What you are asked to do | Each line from the one containing "- **Vanilla JavaScript**" through the end of the data must be retyped exactly, and no other line.
━━ Information supplied
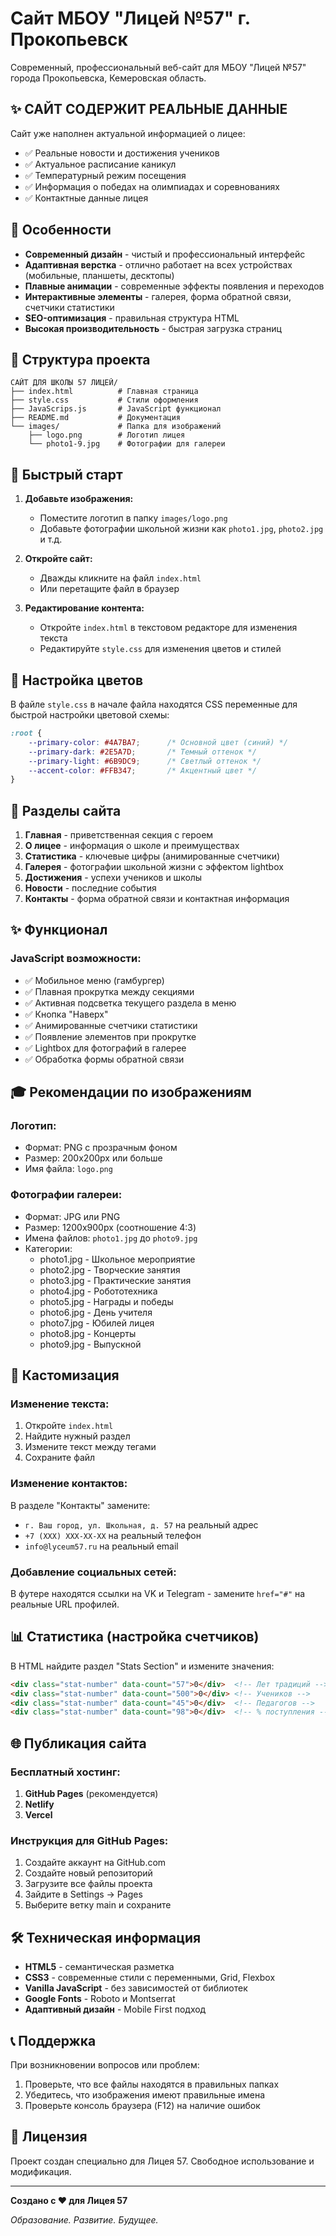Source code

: # Сайт МБОУ "Лицей №57" г. Прокопьевск

Современный, профессиональный веб-сайт для МБОУ "Лицей №57" города Прокопьевска, Кемеровская область.

## ✨ САЙТ СОДЕРЖИТ РЕАЛЬНЫЕ ДАННЫЕ

Сайт уже наполнен актуальной информацией о лицее:
- ✅ Реальные новости и достижения учеников
- ✅ Актуальное расписание каникул
- ✅ Температурный режим посещения
- ✅ Информация о победах на олимпиадах и соревнованиях
- ✅ Контактные данные лицея

## 🎯 Особенности

- **Современный дизайн** - чистый и профессиональный интерфейс
- **Адаптивная верстка** - отлично работает на всех устройствах (мобильные, планшеты, десктопы)
- **Плавные анимации** - современные эффекты появления и переходов
- **Интерактивные элементы** - галерея, форма обратной связи, счетчики статистики
- **SEO-оптимизация** - правильная структура HTML
- **Высокая производительность** - быстрая загрузка страниц

## 📁 Структура проекта

```
САЙТ ДЛЯ ШКОЛЫ 57 ЛИЦЕЙ/
├── index.html          # Главная страница
├── style.css           # Стили оформления
├── JavaScrips.js       # JavaScript функционал
├── README.md           # Документация
└── images/             # Папка для изображений
    ├── logo.png        # Логотип лицея
    └── photo1-9.jpg    # Фотографии для галереи
```

## 🚀 Быстрый старт

1. **Добавьте изображения:**
   - Поместите логотип в папку `images/logo.png`
   - Добавьте фотографии школьной жизни как `photo1.jpg`, `photo2.jpg` и т.д.

2. **Откройте сайт:**
   - Дважды кликните на файл `index.html`
   - Или перетащите файл в браузер

3. **Редактирование контента:**
   - Откройте `index.html` в текстовом редакторе для изменения текста
   - Редактируйте `style.css` для изменения цветов и стилей

## 🎨 Настройка цветов

В файле `style.css` в начале файла находятся CSS переменные для быстрой настройки цветовой схемы:

```css
:root {
    --primary-color: #4A7BA7;      /* Основной цвет (синий) */
    --primary-dark: #2E5A7D;       /* Темный оттенок */
    --primary-light: #6B9DC9;      /* Светлый оттенок */
    --accent-color: #FFB347;       /* Акцентный цвет */
}
```

## 📱 Разделы сайта

1. **Главная** - приветственная секция с героем
2. **О лицее** - информация о школе и преимуществах
3. **Статистика** - ключевые цифры (анимированные счетчики)
4. **Галерея** - фотографии школьной жизни с эффектом lightbox
5. **Достижения** - успехи учеников и школы
6. **Новости** - последние события
7. **Контакты** - форма обратной связи и контактная информация

## ✨ Функционал

### JavaScript возможности:
- ✅ Мобильное меню (гамбургер)
- ✅ Плавная прокрутка между секциями
- ✅ Активная подсветка текущего раздела в меню
- ✅ Кнопка "Наверх"
- ✅ Анимированные счетчики статистики
- ✅ Появление элементов при прокрутке
- ✅ Lightbox для фотографий в галерее
- ✅ Обработка формы обратной связи

## 🎓 Рекомендации по изображениям

### Логотип:
- Формат: PNG с прозрачным фоном
- Размер: 200x200px или больше
- Имя файла: `logo.png`

### Фотографии галереи:
- Формат: JPG или PNG
- Размер: 1200x900px (соотношение 4:3)
- Имена файлов: `photo1.jpg` до `photo9.jpg`
- Категории:
  - photo1.jpg - Школьное мероприятие
  - photo2.jpg - Творческие занятия
  - photo3.jpg - Практические занятия
  - photo4.jpg - Робототехника
  - photo5.jpg - Награды и победы
  - photo6.jpg - День учителя
  - photo7.jpg - Юбилей лицея
  - photo8.jpg - Концерты
  - photo9.jpg - Выпускной

## 🔧 Кастомизация

### Изменение текста:
1. Откройте `index.html`
2. Найдите нужный раздел
3. Измените текст между тегами
4. Сохраните файл

### Изменение контактов:
В разделе "Контакты" замените:
- `г. Ваш город, ул. Школьная, д. 57` на реальный адрес
- `+7 (XXX) XXX-XX-XX` на реальный телефон
- `info@lyceum57.ru` на реальный email

### Добавление социальных сетей:
В футере находятся ссылки на VK и Telegram - замените `href="#"` на реальные URL профилей.

## 📊 Статистика (настройка счетчиков)

В HTML найдите раздел "Stats Section" и измените значения:
```html
<div class="stat-number" data-count="57">0</div>  <!-- Лет традиций -->
<div class="stat-number" data-count="500">0</div> <!-- Учеников -->
<div class="stat-number" data-count="45">0</div>  <!-- Педагогов -->
<div class="stat-number" data-count="98">0</div>  <!-- % поступления -->
```

## 🌐 Публикация сайта

### Бесплатный хостинг:
1. **GitHub Pages** (рекомендуется)
2. **Netlify**
3. **Vercel**

### Инструкция для GitHub Pages:
1. Создайте аккаунт на GitHub.com
2. Создайте новый репозиторий
3. Загрузите все файлы проекта
4. Зайдите в Settings → Pages
5. Выберите ветку main и сохраните

## 🛠️ Техническая информация

- **HTML5** - семантическая разметка
- **CSS3** - современные стили с переменными, Grid, Flexbox
- **Vanilla JavaScript** - без зависимостей от библиотек
- **Google Fonts** - Roboto и Montserrat
- **Адаптивный дизайн** - Mobile First подход

## 📞 Поддержка

При возникновении вопросов или проблем:
1. Проверьте, что все файлы находятся в правильных папках
2. Убедитесь, что изображения имеют правильные имена
3. Проверьте консоль браузера (F12) на наличие ошибок

## 📝 Лицензия

Проект создан специально для Лицея 57. Свободное использование и модификация.

---

**Создано с ❤️ для Лицея 57**

*Образование. Развитие. Будущее.*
━━━━
Task response |
- **Vanilla JavaScript** - без зависимостей от библиотек
- **Google Fonts** - Roboto и Montserrat
- **Адаптивный дизайн** - Mobile First подход

## 📞 Поддержка

При возникновении вопросов или проблем:
1. Проверьте, что все файлы находятся в правильных папках
2. Убедитесь, что изображения имеют правильные имена
3. Проверьте консоль браузера (F12) на наличие ошибок

## 📝 Лицензия

Проект создан специально для Лицея 57. Свободное использование и модификация.

---

**Создано с ❤️ для Лицея 57**

*Образование. Развитие. Будущее.*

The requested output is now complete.